To do =
Please repeat the listing exactly, with every line intact.

Data for this task =
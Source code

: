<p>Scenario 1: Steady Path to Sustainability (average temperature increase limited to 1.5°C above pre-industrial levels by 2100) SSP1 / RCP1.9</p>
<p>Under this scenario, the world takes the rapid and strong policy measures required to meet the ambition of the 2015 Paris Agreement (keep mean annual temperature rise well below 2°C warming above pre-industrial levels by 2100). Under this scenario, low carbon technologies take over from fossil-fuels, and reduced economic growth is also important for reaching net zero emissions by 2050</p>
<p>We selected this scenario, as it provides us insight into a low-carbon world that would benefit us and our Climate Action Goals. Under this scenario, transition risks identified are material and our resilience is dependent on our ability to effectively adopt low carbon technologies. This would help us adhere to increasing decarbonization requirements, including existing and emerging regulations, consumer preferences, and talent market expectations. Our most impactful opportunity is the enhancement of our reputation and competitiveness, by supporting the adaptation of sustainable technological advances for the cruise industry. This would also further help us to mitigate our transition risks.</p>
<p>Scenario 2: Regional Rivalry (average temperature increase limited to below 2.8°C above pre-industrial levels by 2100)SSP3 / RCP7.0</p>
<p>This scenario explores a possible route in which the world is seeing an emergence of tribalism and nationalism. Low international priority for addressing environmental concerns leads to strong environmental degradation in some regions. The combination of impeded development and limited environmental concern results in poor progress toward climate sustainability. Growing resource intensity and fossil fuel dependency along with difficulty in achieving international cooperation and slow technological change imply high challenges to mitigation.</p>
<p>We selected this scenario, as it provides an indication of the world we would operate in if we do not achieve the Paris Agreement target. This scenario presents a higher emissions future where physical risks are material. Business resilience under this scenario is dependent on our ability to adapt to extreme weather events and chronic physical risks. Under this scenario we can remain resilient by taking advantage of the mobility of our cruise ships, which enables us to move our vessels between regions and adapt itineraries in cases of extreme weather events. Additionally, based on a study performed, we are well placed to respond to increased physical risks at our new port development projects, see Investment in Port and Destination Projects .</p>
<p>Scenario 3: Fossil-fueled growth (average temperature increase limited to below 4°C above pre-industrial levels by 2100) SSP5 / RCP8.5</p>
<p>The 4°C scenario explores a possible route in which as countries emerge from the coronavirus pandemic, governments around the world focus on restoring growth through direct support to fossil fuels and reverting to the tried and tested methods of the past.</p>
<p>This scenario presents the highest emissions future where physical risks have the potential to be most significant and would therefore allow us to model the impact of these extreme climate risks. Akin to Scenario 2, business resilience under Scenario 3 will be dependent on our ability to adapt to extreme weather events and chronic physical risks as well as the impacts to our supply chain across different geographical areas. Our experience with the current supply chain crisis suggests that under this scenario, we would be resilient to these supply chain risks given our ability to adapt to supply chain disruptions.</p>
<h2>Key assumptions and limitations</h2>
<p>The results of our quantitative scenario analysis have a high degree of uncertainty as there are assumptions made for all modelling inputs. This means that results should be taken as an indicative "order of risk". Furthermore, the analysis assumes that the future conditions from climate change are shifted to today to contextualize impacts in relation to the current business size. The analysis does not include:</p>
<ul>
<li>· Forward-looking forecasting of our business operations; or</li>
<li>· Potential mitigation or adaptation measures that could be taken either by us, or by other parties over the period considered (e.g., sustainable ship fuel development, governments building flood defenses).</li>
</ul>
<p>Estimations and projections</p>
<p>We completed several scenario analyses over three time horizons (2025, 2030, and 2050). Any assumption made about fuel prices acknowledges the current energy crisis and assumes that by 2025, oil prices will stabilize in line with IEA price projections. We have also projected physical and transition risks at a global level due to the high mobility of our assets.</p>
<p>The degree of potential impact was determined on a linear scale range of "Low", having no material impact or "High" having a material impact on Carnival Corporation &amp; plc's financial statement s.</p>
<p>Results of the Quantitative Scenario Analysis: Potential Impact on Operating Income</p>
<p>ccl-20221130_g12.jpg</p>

Response for this exercise =
Source code

:<p>Scenario 1: Steady Path to Sustainability (average temperature increase limited to 1.5°C above pre-industrial levels by 2100) SSP1 / RCP1.9</p>
<p>Under this scenario, the world takes the rapid and strong policy measures required to meet the ambition of the 2015 Paris Agreement (keep mean annual temperature rise well below 2°C warming above pre-industrial levels by 2100). Under this scenario, low carbon technologies take over from fossil-fuels, and reduced economic growth is also important for reaching net zero emissions by 2050</p>
<p>We selected this scenario, as it provides us insight into a low-carbon world that would benefit us and our Climate Action Goals. Under this scenario, transition risks identified are material and our resilience is dependent on our ability to effectively adopt low carbon technologies. This would help us adhere to increasing decarbonization requirements, including existing and emerging regulations, consumer preferences, and talent market expectations. Our most impactful opportunity is the enhancement of our reputation and competitiveness, by supporting the adaptation of sustainable technological advances for the cruise industry. This would also further help us to mitigate our transition risks.</p>
<p>Scenario 2: Regional Rivalry (average temperature increase limited to below 2.8°C above pre-industrial levels by 2100)SSP3 / RCP7.0</p>
<p>This scenario explores a possible route in which the world is seeing an emergence of tribalism and nationalism. Low international priority for addressing environmental concerns leads to strong environmental degradation in some regions. The combination of impeded development and limited environmental concern results in poor progress toward climate sustainability. Growing resource intensity and fossil fuel dependency along with difficulty in achieving international cooperation and slow technological change imply high challenges to mitigation.</p>
<p>We selected this scenario, as it provides an indication of the world we would operate in if we do not achieve the Paris Agreement target. This scenario presents a higher emissions future where physical risks are material. Business resilience under this scenario is dependent on our ability to adapt to extreme weather events and chronic physical risks. Under this scenario we can remain resilient by taking advantage of the mobility of our cruise ships, which enables us to move our vessels between regions and adapt itineraries in cases of extreme weather events. Additionally, based on a study performed, we are well placed to respond to increased physical risks at our new port development projects, see Investment in Port and Destination Projects .</p>
<p>Scenario 3: Fossil-fueled growth (average temperature increase limited to below 4°C above pre-industrial levels by 2100) SSP5 / RCP8.5</p>
<p>The 4°C scenario explores a possible route in which as countries emerge from the coronavirus pandemic, governments around the world focus on restoring growth through direct support to fossil fuels and reverting to the tried and tested methods of the past.</p>
<p>This scenario presents the highest emissions future where physical risks have the potential to be most significant and would therefore allow us to model the impact of these extreme climate risks. Akin to Scenario 2, business resilience under Scenario 3 will be dependent on our ability to adapt to extreme weather events and chronic physical risks as well as the impacts to our supply chain across different geographical areas. Our experience with the current supply chain crisis suggests that under this scenario, we would be resilient to these supply chain risks given our ability to adapt to supply chain disruptions.</p>
<h2>Key assumptions and limitations</h2>
<p>The results of our quantitative scenario analysis have a high degree of uncertainty as there are assumptions made for all modelling inputs. This means that results should be taken as an indicative "order of risk". Furthermore, the analysis assumes that the future conditions from climate change are shifted to today to contextualize impacts in relation to the current business size. The analysis does not include:</p>
<ul>
<li>· Forward-looking forecasting of our business operations; or</li>
<li>· Potential mitigation or adaptation measures that could be taken either by us, or by other parties over the period considered (e.g., sustainable ship fuel development, governments building flood defenses).</li>
</ul>
<p>Estimations and projections</p>
<p>We completed several scenario analyses over three time horizons (2025, 2030, and 2050). Any assumption made about fuel prices acknowledges the current energy crisis and assumes that by 2025, oil prices will stabilize in line with IEA price projections. We have also projected physical and transition risks at a global level due to the high mobility of our assets.</p>
<p>The degree of potential impact was determined on a linear scale range of "Low", having no material impact or "High" having a material impact on Carnival Corporation &amp; plc's financial statement s.</p>
<p>Results of the Quantitative Scenario Analysis: Potential Impact on Operating Income</p>
<p>ccl-20221130_g12.jpg</p>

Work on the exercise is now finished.